À dix-huit ans, durant l’hiver 1878, Élise Martin fut mariée à un veuf avec trois enfants dans une région isolée du Massif central, en France.
À cette époque, dans les fermes reculées des montagnes, les décisions ne passaient pas toujours par le cœur des femmes… mais par la nécessité.
Le vent descendait entre les sapins comme une plainte ancienne. La neige recouvrait les chemins de terre, effaçant les traces comme si elle voulait aussi effacer les destins.
Élise se tenait sur le perron de la maison de son oncle Henri Martin, serrant contre sa poitrine le châle gris de sa mère. Elle ne pleurait pas. Depuis la mort de sa mère, six ans auparavant, elle avait appris que les larmes ne changent pas la direction d’une charrette.
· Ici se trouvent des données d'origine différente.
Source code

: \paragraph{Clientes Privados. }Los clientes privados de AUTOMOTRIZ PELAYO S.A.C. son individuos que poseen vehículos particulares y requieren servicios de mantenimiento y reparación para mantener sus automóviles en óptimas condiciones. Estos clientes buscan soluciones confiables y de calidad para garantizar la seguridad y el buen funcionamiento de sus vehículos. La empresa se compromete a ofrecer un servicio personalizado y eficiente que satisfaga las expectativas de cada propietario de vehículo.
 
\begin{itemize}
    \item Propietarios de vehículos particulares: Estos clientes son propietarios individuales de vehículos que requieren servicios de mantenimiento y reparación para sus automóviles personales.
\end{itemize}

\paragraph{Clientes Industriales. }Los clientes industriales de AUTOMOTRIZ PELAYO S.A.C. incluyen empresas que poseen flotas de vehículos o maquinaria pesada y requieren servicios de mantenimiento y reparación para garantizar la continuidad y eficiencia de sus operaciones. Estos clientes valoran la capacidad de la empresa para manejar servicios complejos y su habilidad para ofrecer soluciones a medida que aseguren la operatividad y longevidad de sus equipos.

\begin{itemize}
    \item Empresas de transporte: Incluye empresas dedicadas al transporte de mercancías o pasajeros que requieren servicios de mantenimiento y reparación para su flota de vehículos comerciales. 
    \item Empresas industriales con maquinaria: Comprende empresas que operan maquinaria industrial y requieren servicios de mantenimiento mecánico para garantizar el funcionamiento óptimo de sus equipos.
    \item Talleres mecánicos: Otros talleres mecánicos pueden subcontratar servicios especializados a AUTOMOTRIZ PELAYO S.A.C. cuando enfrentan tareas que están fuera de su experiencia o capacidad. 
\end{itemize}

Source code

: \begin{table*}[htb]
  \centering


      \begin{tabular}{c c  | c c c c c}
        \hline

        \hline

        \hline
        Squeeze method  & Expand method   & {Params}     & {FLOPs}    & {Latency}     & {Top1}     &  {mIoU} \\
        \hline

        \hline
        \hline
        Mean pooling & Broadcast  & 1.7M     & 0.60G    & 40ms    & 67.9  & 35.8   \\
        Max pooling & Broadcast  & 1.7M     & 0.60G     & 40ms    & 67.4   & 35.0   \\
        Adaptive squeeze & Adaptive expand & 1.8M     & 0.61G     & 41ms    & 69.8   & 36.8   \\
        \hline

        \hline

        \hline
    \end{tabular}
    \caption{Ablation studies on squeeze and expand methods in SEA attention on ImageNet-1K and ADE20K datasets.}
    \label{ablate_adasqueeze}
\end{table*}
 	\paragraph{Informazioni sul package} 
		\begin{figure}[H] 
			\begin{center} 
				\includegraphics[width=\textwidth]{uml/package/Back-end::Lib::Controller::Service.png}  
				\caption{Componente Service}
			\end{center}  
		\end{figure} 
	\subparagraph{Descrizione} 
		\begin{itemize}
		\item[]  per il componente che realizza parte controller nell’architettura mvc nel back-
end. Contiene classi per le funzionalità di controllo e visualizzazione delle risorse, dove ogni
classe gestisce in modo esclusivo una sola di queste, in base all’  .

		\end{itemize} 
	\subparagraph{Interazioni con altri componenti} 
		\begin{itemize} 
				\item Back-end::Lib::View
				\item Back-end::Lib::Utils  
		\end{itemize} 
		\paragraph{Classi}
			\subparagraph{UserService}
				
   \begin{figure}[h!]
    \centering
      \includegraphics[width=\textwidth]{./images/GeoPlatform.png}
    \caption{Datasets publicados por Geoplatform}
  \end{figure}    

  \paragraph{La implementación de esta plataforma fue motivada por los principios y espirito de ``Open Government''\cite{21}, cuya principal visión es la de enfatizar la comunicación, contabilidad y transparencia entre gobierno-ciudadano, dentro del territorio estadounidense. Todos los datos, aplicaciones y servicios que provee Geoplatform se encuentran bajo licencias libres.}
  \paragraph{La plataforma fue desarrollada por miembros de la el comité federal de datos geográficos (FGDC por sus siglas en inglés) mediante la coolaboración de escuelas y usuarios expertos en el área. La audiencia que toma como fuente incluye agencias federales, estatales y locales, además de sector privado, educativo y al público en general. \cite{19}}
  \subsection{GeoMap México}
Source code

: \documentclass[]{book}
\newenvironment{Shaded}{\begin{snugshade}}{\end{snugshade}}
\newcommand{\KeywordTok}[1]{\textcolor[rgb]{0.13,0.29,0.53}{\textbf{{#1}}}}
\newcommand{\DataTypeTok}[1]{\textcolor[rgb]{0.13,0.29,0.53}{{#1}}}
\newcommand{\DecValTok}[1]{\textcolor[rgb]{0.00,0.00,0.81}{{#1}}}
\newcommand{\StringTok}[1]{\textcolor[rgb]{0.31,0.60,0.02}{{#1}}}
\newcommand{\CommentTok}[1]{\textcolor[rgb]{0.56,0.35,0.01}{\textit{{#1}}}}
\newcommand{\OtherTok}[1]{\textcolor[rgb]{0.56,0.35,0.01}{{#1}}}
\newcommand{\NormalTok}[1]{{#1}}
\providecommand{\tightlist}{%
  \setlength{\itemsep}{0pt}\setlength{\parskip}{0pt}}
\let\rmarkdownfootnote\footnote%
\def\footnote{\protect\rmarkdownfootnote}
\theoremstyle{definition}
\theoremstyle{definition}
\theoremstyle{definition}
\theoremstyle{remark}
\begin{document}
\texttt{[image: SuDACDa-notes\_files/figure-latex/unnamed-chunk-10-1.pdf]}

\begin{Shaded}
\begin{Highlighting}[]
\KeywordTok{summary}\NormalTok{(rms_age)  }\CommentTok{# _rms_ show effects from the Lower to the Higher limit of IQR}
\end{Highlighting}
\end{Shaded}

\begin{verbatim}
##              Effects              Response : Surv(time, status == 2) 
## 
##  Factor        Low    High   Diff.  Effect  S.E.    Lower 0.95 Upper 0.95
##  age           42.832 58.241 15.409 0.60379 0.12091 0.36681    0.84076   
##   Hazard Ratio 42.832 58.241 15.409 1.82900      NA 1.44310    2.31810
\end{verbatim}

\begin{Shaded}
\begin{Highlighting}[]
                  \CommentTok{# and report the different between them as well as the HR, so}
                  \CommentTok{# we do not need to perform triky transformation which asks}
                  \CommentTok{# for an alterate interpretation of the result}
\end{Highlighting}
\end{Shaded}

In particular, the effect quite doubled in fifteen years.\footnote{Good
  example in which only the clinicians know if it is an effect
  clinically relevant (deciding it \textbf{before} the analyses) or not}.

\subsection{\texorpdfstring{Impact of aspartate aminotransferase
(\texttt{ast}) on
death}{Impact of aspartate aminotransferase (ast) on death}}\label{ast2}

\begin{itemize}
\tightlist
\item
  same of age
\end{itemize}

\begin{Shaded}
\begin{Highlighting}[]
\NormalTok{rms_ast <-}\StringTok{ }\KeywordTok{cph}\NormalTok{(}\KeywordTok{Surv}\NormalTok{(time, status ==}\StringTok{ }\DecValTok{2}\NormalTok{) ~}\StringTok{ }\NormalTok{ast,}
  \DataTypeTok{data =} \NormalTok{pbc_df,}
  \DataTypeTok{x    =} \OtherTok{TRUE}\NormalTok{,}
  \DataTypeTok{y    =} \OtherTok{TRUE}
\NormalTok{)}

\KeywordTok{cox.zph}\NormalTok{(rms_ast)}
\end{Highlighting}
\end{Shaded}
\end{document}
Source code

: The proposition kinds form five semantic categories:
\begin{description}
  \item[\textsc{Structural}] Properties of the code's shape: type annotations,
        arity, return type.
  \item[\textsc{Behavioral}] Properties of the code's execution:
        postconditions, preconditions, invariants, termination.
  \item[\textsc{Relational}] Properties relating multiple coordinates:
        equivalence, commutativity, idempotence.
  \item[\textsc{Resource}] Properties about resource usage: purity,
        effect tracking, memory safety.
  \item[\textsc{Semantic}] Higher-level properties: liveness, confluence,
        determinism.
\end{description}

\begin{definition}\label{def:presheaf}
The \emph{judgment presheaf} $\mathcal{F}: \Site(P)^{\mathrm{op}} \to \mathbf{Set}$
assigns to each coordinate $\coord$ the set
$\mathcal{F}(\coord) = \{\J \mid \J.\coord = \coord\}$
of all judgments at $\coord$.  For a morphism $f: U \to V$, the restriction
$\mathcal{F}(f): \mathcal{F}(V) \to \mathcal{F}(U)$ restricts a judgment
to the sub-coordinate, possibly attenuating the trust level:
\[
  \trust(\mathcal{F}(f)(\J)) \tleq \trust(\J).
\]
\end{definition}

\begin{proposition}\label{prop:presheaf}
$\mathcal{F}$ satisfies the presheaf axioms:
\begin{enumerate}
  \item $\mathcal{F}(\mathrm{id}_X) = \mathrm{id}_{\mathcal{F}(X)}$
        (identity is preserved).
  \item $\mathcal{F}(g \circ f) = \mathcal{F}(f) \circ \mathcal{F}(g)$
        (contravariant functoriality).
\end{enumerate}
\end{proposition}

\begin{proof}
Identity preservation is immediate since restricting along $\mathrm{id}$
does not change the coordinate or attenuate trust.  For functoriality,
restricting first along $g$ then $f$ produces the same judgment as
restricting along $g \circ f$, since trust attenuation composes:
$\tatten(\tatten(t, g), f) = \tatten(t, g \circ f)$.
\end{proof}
À l’intérieur, près de l’âtre, l’accord se concluait.
— Elle est intacte, dit l’oncle sans gêne. Robuste. Elle sait travailler. Elle n’est pas fragile.
L’homme qui écoutait était grand, aux épaules solides, tenant son chapeau dans la main.
Jean-Baptiste Morel, fermier de trente-six ans, veuf depuis trois ans. Son regard gris n’était pas cruel… seulement fatigué.
Sur la table tomba une bourse remplie de pièces de francs en argent, accompagnée d’un document attestant la vente d’un jeune taureau de bonne race.
— Nous sommes quittes.
Élise ne protesta pas. À cette époque, on ne demandait pas l’avis des femmes ; on les déplaçait.
Elle monta dans la charrette sans se retourner. La neige commença à couvrir ses pas avant même que le cheval ne démarre, comme si le monde acceptait déjà qu’elle n’appartenait plus à cet endroit.
La ferme Le Chêne, près d’un petit village du Cantal, semblait suspendue dans un blanc infini. La maison résistait au vent avec une dignité fatiguée. Dans la grange, on voyait encore les outils que Marguerite, l’épouse défunte, rangeait autrefois avec soin.
Les enfants l’observaient depuis le couloir.